Keri plans for everything. Living in Summertown, probably the nicest place on earth, she doesn’t really have to worry about these things…but she does anyway. Earthquake? She knows what to do. Broken arm? She’s got it. She’s probably prepared for a zombie apocalypse, too (I know I am).

But the one thing she wasn’t prepared for was her brother’s suicide. When her childhood friend Janna appears near a dumpster and explains that her brother was murdered, it seems to make sense. Janna’s brother died the same way years ago. And Sione, a tourist Janna knows, found his brother after he committed suicide earlier that year.

So the trio team up to investigate. A pattern quickly emerges and it seems somebody (or somebodies) in Summerton are killers.

I never actually meant to read Karen Healey’s “The Shattering” (Little, Brown Books, September 2011). I just happened to pick it up one afternoon because I was bored and then read it in two hours. It was absolutely fantastic.

For once, despite the slightly paranormal elements, the characters are completely normal. There’s no 107-year-old sparkling vampire that wants to get into a young girl’s pants, no man who shapes into some weird beast every time the full moon hits him. Everybody is strangely normal — normal people, normal goals, normal lives.

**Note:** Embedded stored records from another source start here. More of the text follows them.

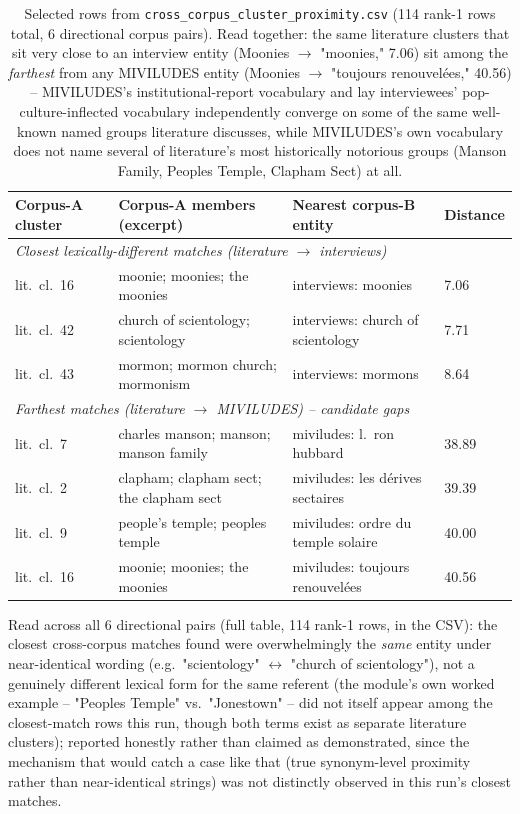 \documentclass[11pt,a4paper]{article}
\begin{document}
\begin{table}[h!]
\centering
\small
\begin{tabular}{p{2.6cm}p{4.2cm}p{2.3cm}p{1.5cm}}
\toprule
Corpus-A cluster & Corpus-A members (excerpt) & Nearest corpus-B entity & Distance \\
\midrule
\multicolumn{4}{l}{\textit{Closest lexically-different matches (literature $\to$ interviews)}} \\
lit.\ cl.\ 16 & moonie; moonies; the moonies & interviews: moonies & 7.06 \\
lit.\ cl.\ 42 & church of scientology; scientology & interviews: church of scientology & 7.71 \\
lit.\ cl.\ 43 & mormon; mormon church; mormonism & interviews: mormons & 8.64 \\
\multicolumn{4}{l}{\textit{Farthest matches (literature $\to$ MIVILUDES) -- candidate gaps}} \\
lit.\ cl.\ 7 & charles manson; manson; manson family & miviludes: l.\ ron hubbard & 38.89 \\
lit.\ cl.\ 2 & clapham; clapham sect; the clapham sect & miviludes: les d\'erives sectaires & 39.39 \\
lit.\ cl.\ 9 & people's temple; peoples temple & miviludes: ordre du temple solaire & 40.00 \\
lit.\ cl.\ 16 & moonie; moonies; the moonies & miviludes: toujours renouvel\'ees & 40.56 \\
\bottomrule
\end{tabular}
\caption{Selected rows from \texttt{cross\_corpus\_cluster\_proximity.csv}
(114 rank-1 rows total, 6 directional corpus pairs). Read together: the
same literature clusters that sit very close to an interview entity
(Moonies $\to$ "moonies," 7.06) sit among the \emph{farthest} from any
MIVILUDES entity (Moonies $\to$ "toujours renouvel\'ees," 40.56) --
MIVILUDES's institutional-report vocabulary and lay interviewees'
pop-culture-inflected vocabulary independently converge on some of the
same well-known named groups literature discusses, while MIVILUDES's own
vocabulary does not name several of literature's most historically
notorious groups (Manson Family, Peoples Temple, Clapham Sect) at all.}
\end{table}

Read across all 6 directional pairs (full table, 114 rank-1 rows, in the
CSV): the closest cross-corpus matches found were overwhelmingly the
\emph{same} entity under near-identical wording (e.g.\ "scientology"
$\leftrightarrow$ "church of scientology"), not a genuinely different
lexical form for the same referent (the module's own worked example --
"Peoples Temple" vs.\ "Jonestown" -- did not itself appear among the
closest-match rows this run, though both terms exist as separate
literature clusters); reported honestly rather than claimed as
demonstrated, since the mechanism that would catch a case like that
(true synonym-level proximity rather than near-identical strings) was
not distinctly observed in this run's closest matches.
\end{document}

And the slightly paranormal elements shouldn’t deter anybody from reading the story — they’re based on real religious beliefs, so depending on what you believe, the story might not even fall under paranormal. It reminds me of some of the old mystery novels I used to read where magic was supposedly involved but the mystery was still solved at the end. It’s like “Scooby Doo,” but the young adult version.

I recommend reading it. It’s a fabulous novel, and one which I would love to have the experience of reading again.